Tendría sus cosas, seguro, y a él le sabría mal el género del panegírico. Pero el periodista isleño sabía reírse sin violencia y es el tipo más liberal que he conocido en este país, a años luz de su amigo Antonio Garrigues Walker y, por supuesto, de Pablo Casado. Oneto le siguió la pista al 23-F, barruntando que España estaba desde entonces bajo libertad vigilada. Quizá lo esté todavía. Y quizá todo haya ido languideciendo porque el periodismo que ellos representaban ya no interesa demasiado, empezando por no pocos editores de lo mismo. En los últimos cuarenta años, entre tribuletes sobrecogedores y sindicatos del crimen, varias generaciones de plumillas y foteros, redactores de radio, de televisión o de lo que les echen, han ido destapando pufos y guerras sucias, cloacas y complots, trincalinas o fake news, driblando mordazas y eludiendo pesebres en la medida de sus posibilidades. Pero no han generado la misma mitología de entonces. Ahora parece más válido que nunca aquel viejo chiste profesional: “Si, soy periodista pero mi madre cree que trabajo en una güisquería”.

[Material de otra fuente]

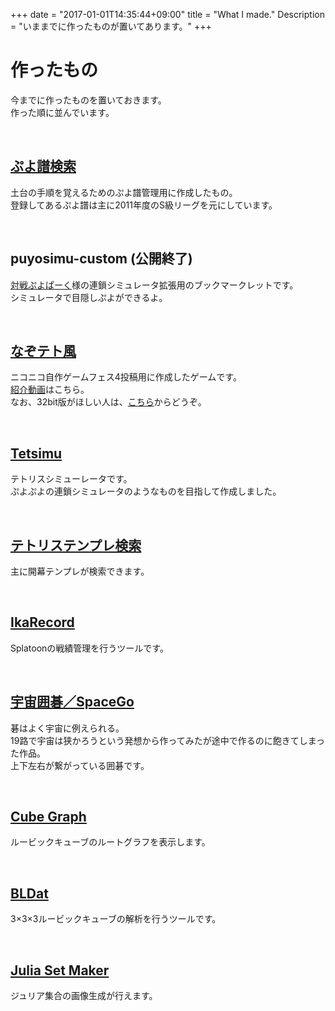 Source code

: +++
date = "2017-01-01T14:35:44+09:00"
title = "What I made."
Description = "いままでに作ったものが置いてあります。"
+++

# 作ったもの
今までに作ったものを置いておきます。  
作った順に並んでいます。

<br>

## <a href="/q/pse" target="_blank">ぷよ譜検索</a>
土台の手順を覚えるためのぷよ譜管理用に作成したもの。<br>  登録してあるぷよ譜は主に2011年度のS級リーグを元にしています。

<br>

## puyosimu-custom (公開終了)
<a href="http://www.puyop.com/" target="_blank">対戦ぷよぱーく</a>様の連鎖シミュレータ拡張用のブックマークレットです。  
シミュレータで目隠しぷよができるよ。

<br>

## <a href="http://www.freem.ne.jp/review/game/win/7726" target="_blank">なぞテト風</a>
ニコニコ自作ゲームフェス4投稿用に作成したゲームです。  
<a href="http://www.nicovideo.jp/watch/sm24671785" target="_blank">紹介動画</a>はこちら。  
なお、32bit版がほしい人は、<a href="https://drive.google.com/open?id=0B5TvzuJ9qmQGV1FvTzVuV2R0WGM&amp;authus" target="_blank">こちら</a>からどうぞ。

<br>

## <a href="/q/tetsimu/" target="blank">Tetsimu</a>
テトリスシミューレータです。  
ぷよぷよの連鎖シミュレータのようなものを目指して作成しました。

<br>

## <a href="/q/ttse/" target="blank">テトリステンプレ検索</a>
主に開幕テンプレが検索できます。

<br>

## <a href="/q/IkaRecord/" target="blank">IkaRecord</a>
Splatoonの戦績管理を行うツールです。

<br>

## <a href="/q/SpaceGo/" target="blank">宇宙囲碁／SpaceGo</a>
碁はよく宇宙に例えられる。  
19路で宇宙は狭かろうという発想から作ってみたが途中で作るのに飽きてしまった作品。  
上下左右が繋がっている囲碁です。

<br>

## <a href="/q/cube/cube-graph/" target="blank">Cube Graph</a>
ルービックキューブのルートグラフを表示します。

<br>

## <a href="/q/cube/BLDat/" target="blank">BLDat</a>
3×3×3ルービックキューブの解析を行うツールです。

<br>

## <a href="/q/fractal/julia/" target="blank">Julia Set Maker</a>
ジュリア集合の画像生成が行えます。

<br>

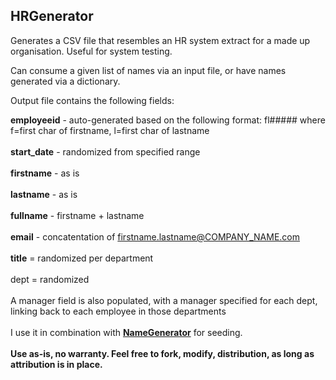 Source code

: HRGenerator
-----------

Generates a CSV file that resembles an HR system extract for a made up organisation.  Useful for system testing.

Can consume a given list of names via an input file, or have names generated via a dictionary.

Output file contains the following fields:

<b>employeeid</b> - auto-generated based on the following format: fl##### where f=first char of firstname, l=first char of lastname
<br>
<br>
<b>start_date</b> - randomized from specified range
<br>
<br>
<b>firstname</b> - as is
<br>
<br>
<b>lastname</b> - as is
<br>
<br>
<b>fullname</b> - firstname + lastname
<br>
<br>
<b>email</b> - concatentation of firstname.lastname@COMPANY_NAME.com
<br>
<br>
<b>title</b> = randomized per department
<br>
<br>dept</b> = randomized
<br>
<br>
A manager field is also populated, with a manager specified for each dept, linking back to each employee in those departments
<br>
<br>
I use it in combination with <a href="http://www.github.com/smof/NameGenerator"><b>NameGenerator</b></a> for seeding.
<br>
<br>
<b>Use as-is, no warranty.  Feel free to fork, modify, distribution, as long as attribution is in place.</b>


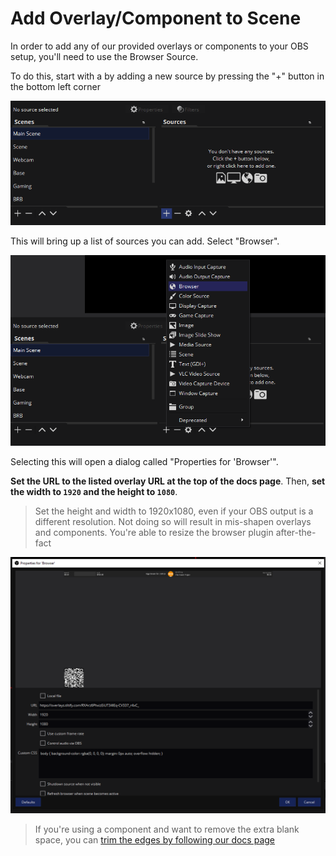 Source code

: # Add Overlay/Component to Scene

In order to add any of our provided overlays or components to your OBS setup, you'll need to use the Browser Source.

To do this, start with a by adding a new source by pressing the "+" button in the bottom left corner

![List of scenes and sources](./sources.png)

This will bring up a list of sources you can add. Select "Browser".

![List of source options](./sources_select.png)

Selecting this will open a dialog called "Properties for 'Browser'". 

**Set the URL to the listed overlay URL at the top of the docs page**. Then, **set the width to `1920` and the height to `1080`**.

> Set the height and width to 1920x1080, even if your OBS output is a different resolution. Not doing so will result in mis-shapen overlays and components. You're able to resize the browser plugin after-the-fact

![Properly set browser settings](./browser_properties.png)

> If you're using a component and want to remove the extra blank space, you can [trim the edges by following our docs page](/overlays/separate-merged-components)

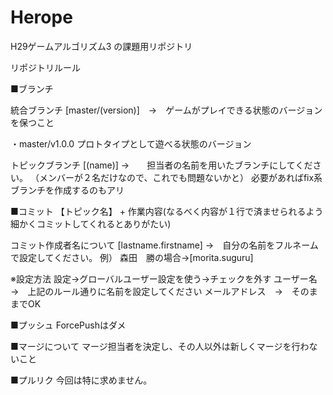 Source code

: # Herope
H29ゲームアルゴリズム3 の課題用リポジトリ

リポジトリルール

■ブランチ

統合ブランチ
[master/(version)]　→　ゲームがプレイできる状態のバージョンを保つこと

・master/v1.0.0
プロトタイプとして遊べる状態のバージョン

トピックブランチ
[(name)] →　　担当者の名前を用いたブランチにしてください。
（メンバーが２名だけなので、これでも問題ないかと）
必要があればfix系ブランチを作成するのもアリ

■コミット
【トピック名】 + 作業内容(なるべく内容が１行で済ませられるよう細かくコミットしてくれるとありがたい)

コミット作成者名について
[lastname.firstname] →　自分の名前をフルネームで設定してください。
例）
森田　勝の場合→[morita.suguru]

※設定方法
設定→グローバルユーザー設定を使う→チェックを外す
ユーザー名　→　上記のルール通りに名前を設定してください
メールアドレス　→　そのままでOK

■プッシュ
ForcePushはダメ

■マージについて
マージ担当者を決定し、その人以外は新しくマージを行わないこと

■プルリク
今回は特に求めません。
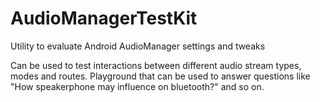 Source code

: # AudioManagerTestKit
Utility to evaluate Android AudioManager settings and tweaks

Can be used to test interactions between different audio stream types, modes and routes. 
Playground that can be used to answer questions like "How speakerphone may influence on bluetooth?" and so on.
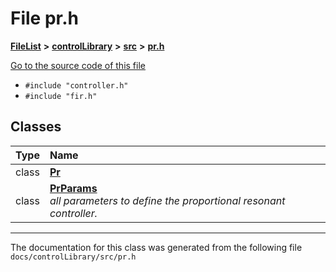 

# File pr.h



[**FileList**](files.md) **>** [**controlLibrary**](dir_78b365e62f248710669e9a6984210a4a.md) **>** [**src**](dir_0c7b11c8d6d0df41220cb8bbf1e252be.md) **>** [**pr.h**](pr_8h.md)

[Go to the source code of this file](pr_8h_source.md)



* `#include "controller.h"`
* `#include "fir.h"`















## Classes

| Type | Name |
| ---: | :--- |
| class | [**Pr**](classPr.md) <br> |
| class | [**PrParams**](structPrParams.md) <br>_all parameters to define the proportional resonant controller._  |



















































------------------------------
The documentation for this class was generated from the following file `docs/controlLibrary/src/pr.h`

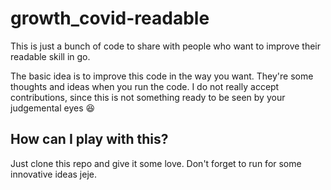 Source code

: # growth_covid-readable

This is just a bunch of code to share with people who want to improve their readable skill in go.

The basic idea is to improve this code in the way you want. They're some thoughts and ideas when you run the code.
I do not really accept contributions, since this is not something ready to be seen by your judgemental eyes 😆

## How can I play with this?

Just clone this repo and give it some love. Don't forget to run for some innovative ideas jeje. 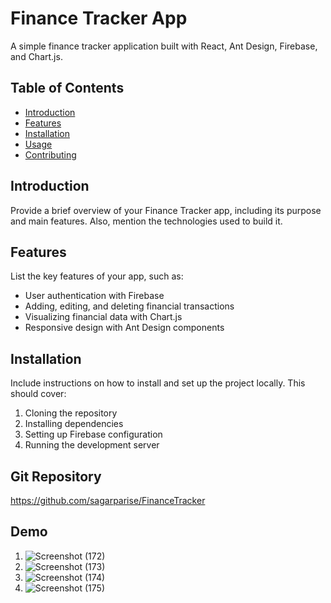 # Finance Tracker App

A simple finance tracker application built with React, Ant Design, Firebase, and Chart.js.

## Table of Contents

- [Introduction](#introduction)
- [Features](#features)
- [Installation](#installation)
- [Usage](#usage)
- [Contributing](#contributing)


## Introduction

Provide a brief overview of your Finance Tracker app, including its purpose and main features. Also, mention the technologies used to build it.

## Features

List the key features of your app, such as:

- User authentication with Firebase
- Adding, editing, and deleting financial transactions
- Visualizing financial data with Chart.js
- Responsive design with Ant Design components

## Installation

Include instructions on how to install and set up the project locally. This should cover:

1. Cloning the repository
2. Installing dependencies
3. Setting up Firebase configuration
4. Running the development server

## Git Repository
https://github.com/sagarparise/FinanceTracker

## Demo
1. ![Screenshot (172)](https://github.com/sagarparise/FinanceTracker/assets/141607123/7ef05f27-7bb1-45ea-a39f-b6f87515ff82)
2. ![Screenshot (173)](https://github.com/sagarparise/FinanceTracker/assets/141607123/da68c302-838c-4980-bbe3-f9d07a3757dc)
3. ![Screenshot (174)](https://github.com/sagarparise/FinanceTracker/assets/141607123/2f90e2c3-9cf5-4e9d-a2aa-5b3b542f5bef)
4. ![Screenshot (175)](https://github.com/sagarparise/FinanceTracker/assets/141607123/874b9d20-0023-4bc4-bdfc-5190b2654418)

Entre todos lo matamos y Lou Grant se fue muriendo solo. Ojalá sepamos resucitarlo y que no la espiche de nuevo en el olvido, porque sus discípulos tal vez no le hicimos honor a su escuela y hemos terminado ejerciendo a menudo como simples cascarrabias de columna y tertulia, apóstoles del pensamiento unívoco, todo lo contrario a lo que fueron los padres fundadores de nuestra libertad de prensa. El Sigmund Freud de la costumbre, la crisis, ya saben, nos obligó a matarlos. Y a matar lo que fuimos.
Pero no nos pongamos estupendos. Lou Grant nos dio una última lección de este oficio cuando los productores decidieron cancelar la serie después de la tocata y fuga de algunos anunciantes porque su protagonista, el sindicalista de izquierdas Asner, hizo campaña en contra de la estrategia de la Casa Blanca en la cruenta guerra de El Salvador. ¿Cuántos periodistas de este país han visto como sus convicciones progresistas les costaban descalabrar su carrera cuando el compromiso conservador de otros les ayudaba por el contrario a subir el escalafón?
No se si Pepe Oneto tenía más de conservador que de progresista, ni me importa demasiado; pero a periodista no le ganaba nadie. Y, en algún limbo de los gacetilleros, se estará tomando ahora un lingotazo de whisky con Lou Grant, con Humprey Bogart o con cualquiera de aquellos que repiten para sus adentros el mantra de que es preferible un país sin gobierno pero con periódicos que uno con gobierno pero sin periódicos. Oneto conoció de cerca todos los poderes, incluyendo al cuarto, pero sabía perfectamente que en la España de Larra, de Bonafux y de Chaves Nogales, el periodismo nunca iba a serlo.